The problem? Nobody remembers when they opened a tube. We open them, toss the box, and lose track. By the time you're scraping the bottom of a mascara, it's usually been six to twelve months — well past safe use.
What to do tonight
You don't need to throw everything out and start over. Try this instead:
• Audit your eye products first. Mascara, eyeliner, brow gel, eye cream, lash serum — anything that touches the eye area is highest risk.
• Open the tube. If the texture has changed, it smells off, or it's been more than three months — toss it.
• Mark new products as you open them. A pen on the bottom works. A dated sticker works better. This is exactly why we made EyeVida — but the principle matters whether you use our system or not.
• • •
EyeVida is a sticker system that takes five seconds: stick the month-marker on the day you open a product, replace when that month rolls around. Designed with input from eye-health professionals, made in the USA, and sized to fit mascara, liner, gloss, serum, and cream tubes.
References
1. Pack LD, Wickham MG, Enloe RA, Hill DN. "Microbial contamination associated with mascara use." Optometry. 2008 Oct;79(10):587-93. PubMed PMID: 18922495.

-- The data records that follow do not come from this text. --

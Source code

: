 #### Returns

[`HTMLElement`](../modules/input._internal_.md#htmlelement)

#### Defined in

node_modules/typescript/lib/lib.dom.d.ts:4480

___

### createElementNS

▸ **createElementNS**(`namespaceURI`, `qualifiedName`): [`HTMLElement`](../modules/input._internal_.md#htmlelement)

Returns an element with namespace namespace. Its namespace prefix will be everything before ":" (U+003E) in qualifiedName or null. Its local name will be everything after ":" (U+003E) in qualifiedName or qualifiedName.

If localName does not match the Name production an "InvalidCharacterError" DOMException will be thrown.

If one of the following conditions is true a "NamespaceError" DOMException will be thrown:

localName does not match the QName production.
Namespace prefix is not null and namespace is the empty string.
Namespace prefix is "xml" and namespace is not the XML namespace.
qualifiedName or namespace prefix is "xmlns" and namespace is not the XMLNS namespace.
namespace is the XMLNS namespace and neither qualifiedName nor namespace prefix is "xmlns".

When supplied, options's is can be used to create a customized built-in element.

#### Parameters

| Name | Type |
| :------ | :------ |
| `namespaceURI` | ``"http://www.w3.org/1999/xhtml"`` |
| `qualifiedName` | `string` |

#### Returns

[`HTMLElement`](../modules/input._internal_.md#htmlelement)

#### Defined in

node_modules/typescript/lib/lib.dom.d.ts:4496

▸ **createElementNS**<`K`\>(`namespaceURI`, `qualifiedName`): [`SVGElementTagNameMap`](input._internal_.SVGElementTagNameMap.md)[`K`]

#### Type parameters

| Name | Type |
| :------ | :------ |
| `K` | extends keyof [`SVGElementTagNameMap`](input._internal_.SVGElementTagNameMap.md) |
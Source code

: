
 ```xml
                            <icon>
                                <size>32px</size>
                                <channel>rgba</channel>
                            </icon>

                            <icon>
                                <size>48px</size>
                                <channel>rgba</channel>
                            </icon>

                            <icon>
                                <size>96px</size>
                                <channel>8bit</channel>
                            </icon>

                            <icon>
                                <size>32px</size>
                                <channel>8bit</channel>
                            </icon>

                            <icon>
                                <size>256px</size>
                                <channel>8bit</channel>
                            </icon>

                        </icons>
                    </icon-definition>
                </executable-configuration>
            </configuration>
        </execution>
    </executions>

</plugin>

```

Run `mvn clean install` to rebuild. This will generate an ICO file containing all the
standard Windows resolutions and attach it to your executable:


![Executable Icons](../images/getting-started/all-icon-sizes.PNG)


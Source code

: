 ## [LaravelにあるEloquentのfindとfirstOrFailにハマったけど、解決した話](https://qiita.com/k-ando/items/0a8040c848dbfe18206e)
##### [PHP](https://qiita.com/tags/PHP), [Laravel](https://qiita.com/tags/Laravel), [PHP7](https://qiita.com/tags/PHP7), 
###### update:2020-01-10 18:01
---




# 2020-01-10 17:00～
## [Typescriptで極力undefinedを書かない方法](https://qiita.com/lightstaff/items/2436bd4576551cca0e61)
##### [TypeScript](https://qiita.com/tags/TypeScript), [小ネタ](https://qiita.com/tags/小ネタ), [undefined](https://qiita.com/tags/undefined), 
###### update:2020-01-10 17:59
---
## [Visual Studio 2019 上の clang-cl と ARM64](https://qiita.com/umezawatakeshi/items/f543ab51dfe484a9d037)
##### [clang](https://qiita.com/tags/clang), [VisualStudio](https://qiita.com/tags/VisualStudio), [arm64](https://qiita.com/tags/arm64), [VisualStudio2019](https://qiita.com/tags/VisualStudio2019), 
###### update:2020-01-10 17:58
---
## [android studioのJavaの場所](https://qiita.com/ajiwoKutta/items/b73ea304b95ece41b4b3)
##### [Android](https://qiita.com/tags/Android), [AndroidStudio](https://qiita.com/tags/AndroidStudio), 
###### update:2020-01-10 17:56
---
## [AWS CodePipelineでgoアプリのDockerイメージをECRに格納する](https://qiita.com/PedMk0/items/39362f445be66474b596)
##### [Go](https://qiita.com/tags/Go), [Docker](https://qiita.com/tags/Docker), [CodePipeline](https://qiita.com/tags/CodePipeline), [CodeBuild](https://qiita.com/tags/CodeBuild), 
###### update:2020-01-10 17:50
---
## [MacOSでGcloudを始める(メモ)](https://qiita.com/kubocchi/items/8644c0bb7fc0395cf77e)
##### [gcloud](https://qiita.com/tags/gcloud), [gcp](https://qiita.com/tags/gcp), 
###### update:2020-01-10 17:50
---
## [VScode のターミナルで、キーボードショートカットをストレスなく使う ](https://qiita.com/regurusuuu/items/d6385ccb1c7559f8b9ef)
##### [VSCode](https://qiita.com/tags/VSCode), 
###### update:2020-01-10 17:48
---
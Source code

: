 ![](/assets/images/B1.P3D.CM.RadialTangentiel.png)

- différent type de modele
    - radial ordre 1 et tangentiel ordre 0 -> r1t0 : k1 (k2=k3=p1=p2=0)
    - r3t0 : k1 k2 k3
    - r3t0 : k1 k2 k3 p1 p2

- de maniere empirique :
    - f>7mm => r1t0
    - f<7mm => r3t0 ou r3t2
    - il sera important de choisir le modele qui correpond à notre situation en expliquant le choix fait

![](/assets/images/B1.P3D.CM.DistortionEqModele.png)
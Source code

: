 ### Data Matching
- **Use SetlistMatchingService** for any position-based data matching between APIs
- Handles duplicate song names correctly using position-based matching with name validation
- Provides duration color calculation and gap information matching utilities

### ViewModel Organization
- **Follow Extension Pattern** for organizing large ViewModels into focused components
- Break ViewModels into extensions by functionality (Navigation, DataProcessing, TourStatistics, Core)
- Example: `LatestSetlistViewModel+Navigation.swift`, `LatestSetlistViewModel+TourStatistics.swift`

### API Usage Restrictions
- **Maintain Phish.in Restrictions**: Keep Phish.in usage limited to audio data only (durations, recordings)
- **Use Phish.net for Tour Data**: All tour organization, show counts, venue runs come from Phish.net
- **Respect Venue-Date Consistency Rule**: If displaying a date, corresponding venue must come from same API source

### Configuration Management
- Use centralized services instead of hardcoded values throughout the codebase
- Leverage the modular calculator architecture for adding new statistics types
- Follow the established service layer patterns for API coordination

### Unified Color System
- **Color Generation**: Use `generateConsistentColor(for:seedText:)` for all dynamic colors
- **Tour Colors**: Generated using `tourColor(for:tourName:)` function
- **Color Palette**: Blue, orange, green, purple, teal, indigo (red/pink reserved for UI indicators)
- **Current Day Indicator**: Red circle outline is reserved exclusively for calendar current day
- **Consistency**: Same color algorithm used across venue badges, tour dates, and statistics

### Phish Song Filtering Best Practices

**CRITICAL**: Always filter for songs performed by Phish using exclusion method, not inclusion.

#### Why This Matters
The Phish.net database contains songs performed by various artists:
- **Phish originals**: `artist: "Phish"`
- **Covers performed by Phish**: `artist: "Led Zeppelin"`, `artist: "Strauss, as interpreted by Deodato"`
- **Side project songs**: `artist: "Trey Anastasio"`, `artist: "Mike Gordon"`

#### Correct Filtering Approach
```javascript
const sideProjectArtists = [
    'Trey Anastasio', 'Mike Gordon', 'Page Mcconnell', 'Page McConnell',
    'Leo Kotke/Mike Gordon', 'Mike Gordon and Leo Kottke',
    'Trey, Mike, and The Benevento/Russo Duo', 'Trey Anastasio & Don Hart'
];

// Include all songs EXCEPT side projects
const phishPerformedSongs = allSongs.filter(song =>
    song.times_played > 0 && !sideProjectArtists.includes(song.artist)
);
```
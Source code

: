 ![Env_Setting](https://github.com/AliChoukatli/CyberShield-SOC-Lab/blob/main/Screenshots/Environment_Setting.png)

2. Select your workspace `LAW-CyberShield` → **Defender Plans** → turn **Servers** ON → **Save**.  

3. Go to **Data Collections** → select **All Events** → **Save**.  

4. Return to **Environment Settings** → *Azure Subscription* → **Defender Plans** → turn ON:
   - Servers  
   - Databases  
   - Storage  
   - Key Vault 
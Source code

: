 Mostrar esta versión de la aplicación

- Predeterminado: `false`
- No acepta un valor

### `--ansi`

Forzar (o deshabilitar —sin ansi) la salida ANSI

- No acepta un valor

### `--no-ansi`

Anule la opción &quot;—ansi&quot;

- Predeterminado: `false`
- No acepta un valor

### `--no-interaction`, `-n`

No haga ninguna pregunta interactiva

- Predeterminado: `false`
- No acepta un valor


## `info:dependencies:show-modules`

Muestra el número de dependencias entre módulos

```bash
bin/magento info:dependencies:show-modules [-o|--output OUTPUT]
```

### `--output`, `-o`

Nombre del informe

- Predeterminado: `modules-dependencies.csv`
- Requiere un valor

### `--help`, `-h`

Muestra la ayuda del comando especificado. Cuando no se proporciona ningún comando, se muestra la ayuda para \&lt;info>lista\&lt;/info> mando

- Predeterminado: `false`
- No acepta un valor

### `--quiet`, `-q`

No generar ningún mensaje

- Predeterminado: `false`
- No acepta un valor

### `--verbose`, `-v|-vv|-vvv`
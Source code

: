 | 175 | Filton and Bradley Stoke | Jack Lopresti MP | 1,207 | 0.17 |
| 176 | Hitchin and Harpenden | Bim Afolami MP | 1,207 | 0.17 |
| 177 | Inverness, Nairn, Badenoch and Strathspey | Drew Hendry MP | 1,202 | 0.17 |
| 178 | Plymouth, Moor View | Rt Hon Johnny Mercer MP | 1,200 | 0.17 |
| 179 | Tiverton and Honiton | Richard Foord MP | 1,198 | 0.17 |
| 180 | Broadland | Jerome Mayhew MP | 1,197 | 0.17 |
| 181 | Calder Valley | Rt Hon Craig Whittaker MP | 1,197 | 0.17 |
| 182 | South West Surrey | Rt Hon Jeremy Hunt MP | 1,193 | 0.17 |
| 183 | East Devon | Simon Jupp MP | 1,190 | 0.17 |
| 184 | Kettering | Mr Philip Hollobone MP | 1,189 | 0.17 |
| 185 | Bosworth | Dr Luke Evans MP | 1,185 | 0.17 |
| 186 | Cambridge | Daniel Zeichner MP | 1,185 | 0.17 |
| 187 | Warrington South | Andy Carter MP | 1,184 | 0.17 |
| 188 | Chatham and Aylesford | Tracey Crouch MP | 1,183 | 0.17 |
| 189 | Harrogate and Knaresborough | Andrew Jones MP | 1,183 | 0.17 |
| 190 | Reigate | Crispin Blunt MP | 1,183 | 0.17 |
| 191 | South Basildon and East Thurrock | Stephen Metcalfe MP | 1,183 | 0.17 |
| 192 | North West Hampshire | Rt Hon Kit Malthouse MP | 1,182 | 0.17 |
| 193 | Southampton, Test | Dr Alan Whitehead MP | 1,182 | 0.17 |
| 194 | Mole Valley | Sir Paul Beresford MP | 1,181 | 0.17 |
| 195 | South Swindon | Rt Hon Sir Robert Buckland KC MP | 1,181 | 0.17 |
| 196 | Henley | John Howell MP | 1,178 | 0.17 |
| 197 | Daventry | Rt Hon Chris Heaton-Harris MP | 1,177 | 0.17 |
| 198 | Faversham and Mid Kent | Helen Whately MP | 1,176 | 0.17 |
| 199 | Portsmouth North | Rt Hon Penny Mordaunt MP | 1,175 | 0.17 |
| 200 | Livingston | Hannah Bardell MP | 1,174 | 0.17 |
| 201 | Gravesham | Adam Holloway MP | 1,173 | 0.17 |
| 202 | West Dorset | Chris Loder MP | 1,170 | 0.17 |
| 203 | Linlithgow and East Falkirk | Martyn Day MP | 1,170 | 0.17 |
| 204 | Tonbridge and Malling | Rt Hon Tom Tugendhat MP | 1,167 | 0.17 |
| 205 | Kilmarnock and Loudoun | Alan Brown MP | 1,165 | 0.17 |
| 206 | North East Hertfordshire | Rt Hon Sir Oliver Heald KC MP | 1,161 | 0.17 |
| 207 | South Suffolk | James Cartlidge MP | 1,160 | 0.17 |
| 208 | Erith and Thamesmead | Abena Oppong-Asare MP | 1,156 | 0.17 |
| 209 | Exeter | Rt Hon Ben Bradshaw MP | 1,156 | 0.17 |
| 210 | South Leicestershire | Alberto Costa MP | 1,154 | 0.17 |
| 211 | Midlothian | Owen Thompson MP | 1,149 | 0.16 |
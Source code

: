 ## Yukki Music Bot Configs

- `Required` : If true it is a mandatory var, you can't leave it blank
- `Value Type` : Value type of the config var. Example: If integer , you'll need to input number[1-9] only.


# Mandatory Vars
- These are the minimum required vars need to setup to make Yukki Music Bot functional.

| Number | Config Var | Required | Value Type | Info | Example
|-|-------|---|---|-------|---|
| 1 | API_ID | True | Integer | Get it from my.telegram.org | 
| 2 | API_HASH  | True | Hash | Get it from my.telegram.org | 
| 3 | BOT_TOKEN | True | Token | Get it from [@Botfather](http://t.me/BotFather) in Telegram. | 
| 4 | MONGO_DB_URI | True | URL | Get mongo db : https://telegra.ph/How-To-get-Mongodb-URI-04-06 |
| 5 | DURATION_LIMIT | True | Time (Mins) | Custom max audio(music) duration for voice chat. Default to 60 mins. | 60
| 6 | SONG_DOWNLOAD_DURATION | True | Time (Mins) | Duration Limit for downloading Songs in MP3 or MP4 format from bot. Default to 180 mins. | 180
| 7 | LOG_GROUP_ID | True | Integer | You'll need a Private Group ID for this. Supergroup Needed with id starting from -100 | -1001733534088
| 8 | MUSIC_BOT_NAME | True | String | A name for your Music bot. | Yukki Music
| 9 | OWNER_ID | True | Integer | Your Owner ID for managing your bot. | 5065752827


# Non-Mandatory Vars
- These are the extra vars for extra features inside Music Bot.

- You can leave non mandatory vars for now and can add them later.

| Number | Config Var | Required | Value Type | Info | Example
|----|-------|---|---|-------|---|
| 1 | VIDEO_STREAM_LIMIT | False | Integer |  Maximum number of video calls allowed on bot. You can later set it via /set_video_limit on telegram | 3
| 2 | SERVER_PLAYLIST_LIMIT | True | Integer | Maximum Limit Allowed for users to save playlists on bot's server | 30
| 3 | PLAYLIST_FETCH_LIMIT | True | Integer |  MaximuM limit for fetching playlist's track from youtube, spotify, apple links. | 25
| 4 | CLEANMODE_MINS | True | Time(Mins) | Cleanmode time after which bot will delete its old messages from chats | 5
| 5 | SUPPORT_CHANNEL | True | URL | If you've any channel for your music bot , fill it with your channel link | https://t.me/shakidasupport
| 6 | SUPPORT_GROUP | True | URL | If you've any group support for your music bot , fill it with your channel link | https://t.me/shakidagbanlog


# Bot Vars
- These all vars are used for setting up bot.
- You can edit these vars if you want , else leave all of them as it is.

2. Shet RV, Mohammad N, Kurni E, et al. "Microbiological Contamination Linked to the Usage of Mascara among Waterproof and Non-Waterproof Brands and Tear Film Assessment." AJ J Med Sci. 2024;1(1):16–22.
3. Wilson LA, Ahearn DG. "Pseudomonas-induced corneal ulcers associated with contaminated eye mascaras." American Journal of Ophthalmology. 1977;84(1):112–119.
4. American Academy of Ophthalmology. "Eye Makeup Safety Tips." Available at: aao.org/eye-health/tips-prevention/eye-makeup-safety-tips
5. U.S. Food & Drug Administration / EU Cosmetics Regulation. Period After Opening (PAO) Symbol — open jar icon with months indicator.